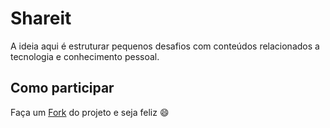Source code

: # Shareit

A ideia aqui é estruturar pequenos desafios com conteúdos relacionados a tecnologia e conhecimento pessoal.

## Como participar

Faça um [Fork]([https://docs.github.com/en/get-started/quickstart/fork-a-repo) do projeto e seja feliz :smile:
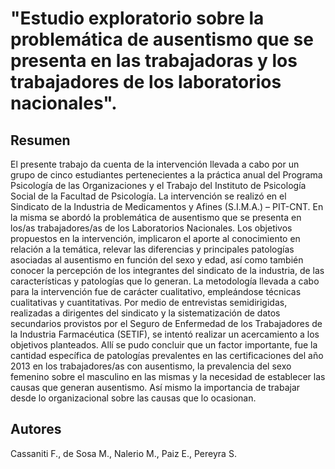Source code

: # "Estudio exploratorio sobre la problemática de ausentismo que se presenta en las trabajadoras y los trabajadores de los laboratorios nacionales".

## Resumen

El presente trabajo da cuenta de la intervención llevada a cabo por un grupo de cinco
estudiantes pertenecientes a la práctica anual del Programa Psicología de las Organizaciones y
el Trabajo del Instituto de Psicología Social de la Facultad de Psicología. La intervención se
realizó en el Sindicato de la Industria de Medicamentos y Afines (S.I.M.A.) – PIT-CNT. En la
misma se abordó la problemática de ausentismo que se presenta en los/as trabajadores/as de
los Laboratorios Nacionales. Los objetivos propuestos en la intervención, implicaron el aporte al
conocimiento en relación a la temática, relevar las diferencias y principales patologías
asociadas al ausentismo en función del sexo y edad, así como también conocer la percepción
de los integrantes del sindicato de la industria, de las características y patologías que lo
generan. La metodología llevada a cabo para la intervención fue de carácter cualitativo,
empleándose técnicas cualitativas y cuantitativas. Por medio de entrevistas semidirigidas,
realizadas a dirigentes del sindicato y la sistematización de datos secundarios provistos por el
Seguro de Enfermedad de los Trabajadores de la Industria Farmacéutica (SETIF), se intentó
realizar un acercamiento a los objetivos planteados. Allí se pudo concluir que un factor
importante, fue la cantidad específica de patologías prevalentes en las certificaciones del año
2013 en los trabajadores/as con ausentismo, la prevalencia del sexo femenino sobre el
masculino en las mismas y la necesidad de establecer las causas que generan ausentismo. Así
mismo la importancia de trabajar desde lo organizacional sobre las causas que lo ocasionan.

## Autores
Cassaniti F., de Sosa M., Nalerio M., Paiz E., Pereyra S.
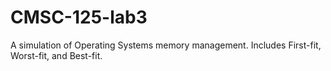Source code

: # CMSC-125-lab3

A simulation of Operating Systems memory management.
Includes First-fit, Worst-fit, and Best-fit.
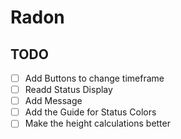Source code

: # Radon

## TODO
- [ ] Add Buttons to change timeframe
- [ ] Readd Status Display
- [ ] Add Message
- [ ] Add the Guide for Status Colors
- [ ] Make the height calculations better
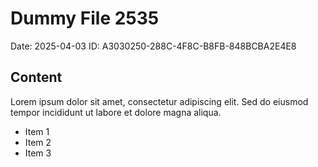 # Dummy File 2535

Date: 2025-04-03
ID: A3030250-288C-4F8C-B8FB-848BCBA2E4E8

## Content

Lorem ipsum dolor sit amet, consectetur adipiscing elit.
Sed do eiusmod tempor incididunt ut labore et dolore magna aliqua.

* Item 1
* Item 2
* Item 3

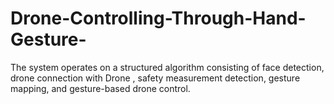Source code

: # Drone-Controlling-Through-Hand-Gesture-
The system operates on a structured algorithm consisting of face detection, drone connection with Drone , safety measurement detection, gesture mapping, and gesture-based drone control.
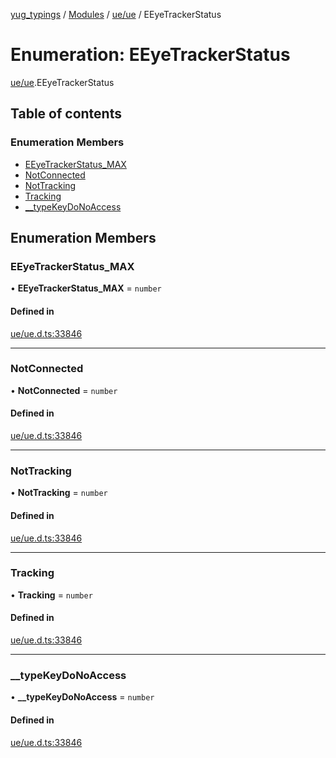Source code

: [yug_typings](../README.md) / [Modules](../modules.md) / [ue/ue](../modules/ue_ue.md) / EEyeTrackerStatus

# Enumeration: EEyeTrackerStatus

[ue/ue](../modules/ue_ue.md).EEyeTrackerStatus

## Table of contents

### Enumeration Members

- [EEyeTrackerStatus\_MAX](ue_ue.EEyeTrackerStatus.md#eeyetrackerstatus_max)
- [NotConnected](ue_ue.EEyeTrackerStatus.md#notconnected)
- [NotTracking](ue_ue.EEyeTrackerStatus.md#nottracking)
- [Tracking](ue_ue.EEyeTrackerStatus.md#tracking)
- [\_\_typeKeyDoNoAccess](ue_ue.EEyeTrackerStatus.md#__typekeydonoaccess)

## Enumeration Members

### EEyeTrackerStatus\_MAX

• **EEyeTrackerStatus\_MAX** = `number`

#### Defined in

[ue/ue.d.ts:33846](https://github.com/YugMetaverse/yug_typings/blob/25cad34/ue/ue.d.ts#L33846)

___

### NotConnected

• **NotConnected** = `number`

#### Defined in

[ue/ue.d.ts:33846](https://github.com/YugMetaverse/yug_typings/blob/25cad34/ue/ue.d.ts#L33846)

___

### NotTracking

• **NotTracking** = `number`

#### Defined in

[ue/ue.d.ts:33846](https://github.com/YugMetaverse/yug_typings/blob/25cad34/ue/ue.d.ts#L33846)

___

### Tracking

• **Tracking** = `number`

#### Defined in

[ue/ue.d.ts:33846](https://github.com/YugMetaverse/yug_typings/blob/25cad34/ue/ue.d.ts#L33846)

___

### \_\_typeKeyDoNoAccess

• **\_\_typeKeyDoNoAccess** = `number`

#### Defined in

[ue/ue.d.ts:33846](https://github.com/YugMetaverse/yug_typings/blob/25cad34/ue/ue.d.ts#L33846)
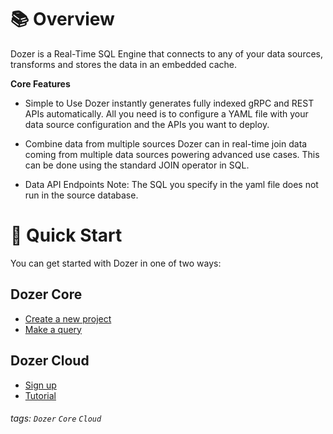 # 📚 Overview

Dozer is a Real-Time SQL Engine that connects to any of your data sources, transforms and stores the data in an embedded cache.

**Core Features**

* Simple to Use
Dozer instantly generates fully indexed gRPC and REST APIs automatically. All you need is to configure a YAML file with your data source configuration and the APIs you want to deploy. 

* Combine data from multiple sources
Dozer can in real-time join data coming from multiple data sources powering advanced use cases. This can be done using the standard JOIN operator in SQL.

* Data API Endpoints
Note: The SQL you specify in the yaml file does not run in the source database.


# 🚀 Quick Start
You can get started with Dozer in one of two ways:

Dozer Core
---
- [Create a new project](/core/new-project)
- [Make a query](/core/make-query)


Dozer Cloud
---
- [Sign up](/)
- [Tutorial](/)

###### tags: `Dozer` `Core` `Cloud`
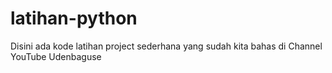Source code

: # latihan-python
Disini ada kode latihan project sederhana yang sudah kita bahas di Channel YouTube Udenbaguse
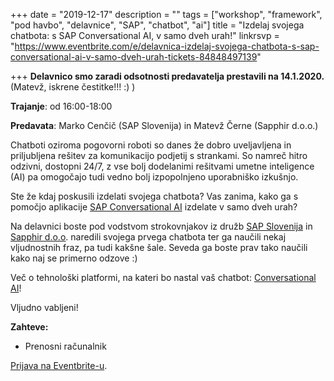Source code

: +++
date = "2019-12-17"
description = ""
tags = ["workshop", "framework", "pod havbo", "delavnice", "SAP", "chatbot", "ai"]
title = "Izdelaj svojega chatbota: s SAP Conversational AI, v samo dveh urah!"
linkrsvp = "https://www.eventbrite.com/e/delavnica-izdelaj-svojega-chatbota-s-sap-conversational-ai-v-samo-dveh-urah-tickets-84848497139"

+++
**Delavnico smo zaradi odsotnosti predavatelja prestavili na 14.1.2020.** (Matevž, iskrene čestitke!!! :) )

**Trajanje**: od 16:00-18:00

**Predavata**: Marko Cenčič (SAP Slovenija) in Matevž Černe (Sapphir d.o.o.) 

Chatboti oziroma pogovorni roboti so danes že dobro uveljavljena in priljubljena rešitev za komunikacijo podjetij s strankami. So namreč hitro odzivni, dostopni 24/7, z vse bolj dodelanimi rešitvami umetne inteligence (AI) pa omogočajo tudi vedno bolj izpopolnjeno uporabniško izkušnjo.
 
Ste že kdaj poskusili izdelati svojega chatbota? Vas zanima, kako ga s pomočjo aplikacije [SAP Conversational AI](https://www.sap.com/products/conversational-ai.html) izdelate v samo dveh urah?
 
Na delavnici boste pod vodstvom strokovnjakov iz družb [SAP Slovenija](https://www.sap.com/slovenia/about.html) in [Sapphir d.o.o](https://www.sapphir.si/). naredili svojega prvega chatbota ter ga naučili nekaj vljudnostnih fraz, pa tudi kakšne šale. Seveda ga boste prav tako naučili kako naj se primerno odzove :)
 
Več o tehnološki platformi, na kateri bo nastal vaš chatbot: [Conversational AI](https://www.sap.com/products/conversational-ai.html)!
 
Vljudno vabljeni!

<!--more-->

**Zahteve:**

- Prenosni računalnik

[Prijava na Eventbrite-u](https://www.eventbrite.com/e/delavnica-izdelaj-svojega-chatbota-s-sap-conversational-ai-v-samo-dveh-urah-tickets-84848497139).
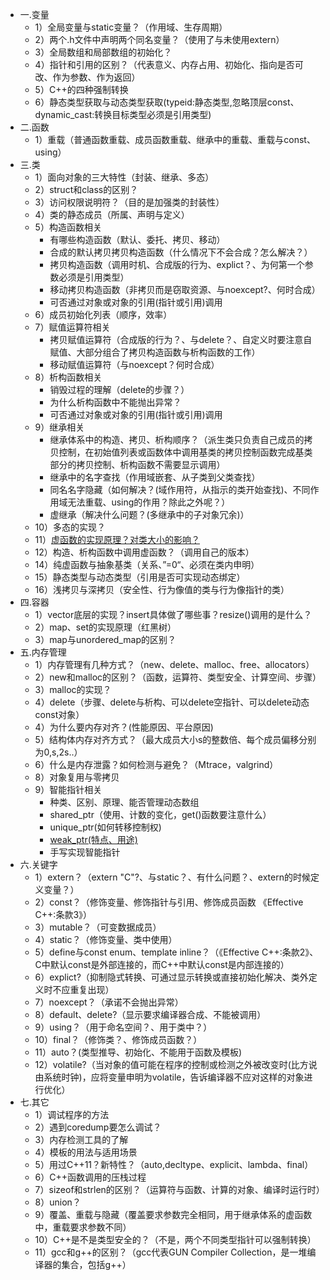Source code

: * 一.变量
    * 1）全局变量与static变量？（作用域、生存周期）
    * 2）两个.h文件中声明两个同名变量？（使用了与未使用extern） 
    * 3）全局数组和局部数组的初始化？
    * 4）指针和引用的区别？（代表意义、内存占用、初始化、指向是否可改、作为参数、作为返回）
    * 5）C++的四种强制转换
    * 6）静态类型获取与动态类型获取(typeid:静态类型,忽略顶层const、dynamic_cast:转换目标类型必须是引用类型)
* 二.函数
    * 1）重载（普通函数重载、成员函数重载、继承中的重载、重载与const、using） 
* 三.类
    * 1）面向对象的三大特性（封装、继承、多态）
    * 2）struct和class的区别？
    * 3）访问权限说明符？（目的是加强类的封装性）
    * 4）类的静态成员（所属、声明与定义）
    * 5）构造函数相关
        - 有哪些构造函数（默认、委托、拷贝、移动）
        - 合成的默认拷贝拷贝构造函数（什么情况下不会合成？怎么解决？）
        - 拷贝构造函数（调用时机、合成版的行为、explict？、为何第一个参数必须是引用类型）
        - 移动拷贝构造函数（非拷贝而是窃取资源、与noexcept?、何时合成）
        - 可否通过对象或对象的引用(指针或引用)调用
    * 6）成员初始化列表（顺序，效率）
    * 7）赋值运算符相关
        - 拷贝赋值运算符（合成版的行为？、与delete？、自定义时要注意自赋值、大部分组合了拷贝构造函数与析构函数的工作）
        - 移动赋值运算符（与noexcept？何时合成）
    * 8）析构函数相关
        - 销毁过程的理解（delete的步骤？）
        - 为什么析构函数中不能抛出异常？
        - 可否通过对象或对象的引用(指针或引用)调用
    * 9）继承相关
        - 继承体系中的构造、拷贝、析构顺序？（派生类只负责自己成员的拷贝控制，在初始值列表或函数体中调用基类的拷贝控制函数完成基类部分的拷贝控制、析构函数不需要显示调用）
        - 继承中的名字查找（作用域嵌套、从子类到父类查找）
        - 同名名字隐藏（如何解决？(域作用符，从指示的类开始查找)、不同作用域无法重载、using的作用？除此之外呢？） 
        - 虚继承（解决什么问题？(多继承中的子对象冗余)）
    * 10）多态的实现？
    * 11）[虚函数的实现原理？对类大小的影响？](https://www.cnblogs.com/malecrab/p/5572730.html)
    * 12）构造、析构函数中调用虚函数？（调用自己的版本）
    * 14）纯虚函数与抽象基类（关系、”=0“、必须在类内申明）
    * 15）静态类型与动态类型（引用是否可实现动态绑定）
    * 16）浅拷贝与深拷贝（安全性、行为像值的类与行为像指针的类）
* 四.容器
    * 1）vector底层的实现？insert具体做了哪些事？resize()调用的是什么？
    * 2）map、set的实现原理（红黑树）
    * 3）map与unordered_map的区别？
* 五.内存管理
    * 1）内存管理有几种方式？（new、delete、malloc、free、allocators）
    * 2）new和malloc的区别？（函数，运算符、类型安全、计算空间、步骤）
    * 3）malloc的实现？
    * 4）delete（步骤、delete与析构、可以delete空指针、可以delete动态const对象）
    * 4）为什么要内存对齐？(性能原因、平台原因)
    * 5）结构体内存对齐方式？（最大成员大小s的整数倍、每个成员偏移分别为0,s,2s..）
    * 6）什么是内存泄露？如何检测与避免？（Mtrace，valgrind）
    * 8）对象复用与零拷贝
    * 9）智能指针相关
        * 种类、区别、原理、能否管理动态数组
        * shared_ptr（使用、计数的变化，get()函数要注意什么）
        * unique_ptr(如何转移控制权)
        * [weak_ptr(特点、用途)](https://www.cnblogs.com/DswCnblog/p/5628314.html)
        * 手写实现智能指针
* 六.关键字
    * 1）extern？（extern "C"?、与static？、有什么问题？、extern的时候定义变量？）
    * 2）const？（修饰变量、修饰指针与引用、修饰成员函数 《Effective C++:条款3》）
    * 3）mutable？（可变数据成员）
    * 4）static？（修饰变量、类中使用）
    * 5）define与const enum、template inline？（《Effective C++:条款2》、C中默认const是外部连接的，而C++中默认const是内部连接的）
    * 6）explict?（抑制隐式转换、可通过显示转换或直接初始化解决、类外定义时不应重复出现）
    * 7）noexcept？（承诺不会抛出异常）
    * 8）default、delete?（显示要求编译器合成、不能被调用）
    * 9）using？（用于命名空间？、用于类中？）
    * 10）final？（修饰类？、修饰成员函数？）
    * 11）auto？(类型推导、初始化、不能用于函数及模板)
    * 12）volatile?（当对象的值可能在程序的控制或检测之外被改变时(比方说由系统时钟)，应将变量申明为volatile，告诉编译器不应对这样的对象进行优化）
* 七.其它
    * 1）调试程序的方法
    * 2）遇到coredump要怎么调试？
    * 3）内存检测工具的了解
    * 4）模板的用法与适用场景
    * 5）用过C++11？新特性？（auto,decltype、explicit、lambda、final）
    * 6）C++函数调用的压栈过程
    * 7）sizeof和strlen的区别？（运算符与函数、计算的对象、编译时运行时）
    * 8）union？
    * 9）覆盖、重载与隐藏（覆盖要求参数完全相同，用于继承体系的虚函数中，重载要求参数不同）
    * 10）C++是不是类型安全的？（不是，两个不同类型指针可以强制转换）
    * 11）gcc和g++的区别？（gcc代表GUN Compiler Collection，是一堆编译器的集合，包括g++）
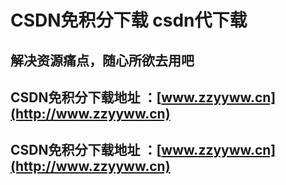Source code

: # CSDN免积分下载   csdn代下载  
## 解决资源痛点，随心所欲去用吧 
## CSDN免积分下载地址 ：[www.zzyyww.cn](http://www.zzyyww.cn)
## CSDN免积分下载地址 ：[www.zzyyww.cn](http://www.zzyyww.cn)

..........

TASK GOAL ▸ Range to copy from the listing above: the line containing "masculino en las" down to the line containing "### Enumeration Members", both included. Reproduce it exactly, minus the pictures, and add nothing.

RESPONSE TO THIS EXERCISE ▸
masculino en las mismas y la necesidad de establecer las causas que generan ausentismo. Así
mismo la importancia de trabajar desde lo organizacional sobre las causas que lo ocasionan.

## Autores
Cassaniti F., de Sosa M., Nalerio M., Paiz E., Pereyra S.
Source code

: # CMSC-125-lab3

A simulation of Operating Systems memory management.
Includes First-fit, Worst-fit, and Best-fit.
Source code

: # Radon

## TODO
- [ ] Add Buttons to change timeframe
- [ ] Readd Status Display
- [ ] Add Message
- [ ] Add the Guide for Status Colors
- [ ] Make the height calculations better
 # Dummy File 2535

Date: 2025-04-03
ID: A3030250-288C-4F8C-B8FB-848BCBA2E4E8

## Content

Lorem ipsum dolor sit amet, consectetur adipiscing elit.
Sed do eiusmod tempor incididunt ut labore et dolore magna aliqua.

* Item 1
* Item 2
* Item 3

Source code

: # Drone-Controlling-Through-Hand-Gesture-
The system operates on a structured algorithm consisting of face detection, drone connection with Drone , safety measurement detection, gesture mapping, and gesture-based drone control.
Source code

: [yug_typings](../README.md) / [Modules](../modules.md) / [ue/ue](../modules/ue_ue.md) / EEyeTrackerStatus

# Enumeration: EEyeTrackerStatus

[ue/ue](../modules/ue_ue.md).EEyeTrackerStatus

## Table of contents

### Enumeration Members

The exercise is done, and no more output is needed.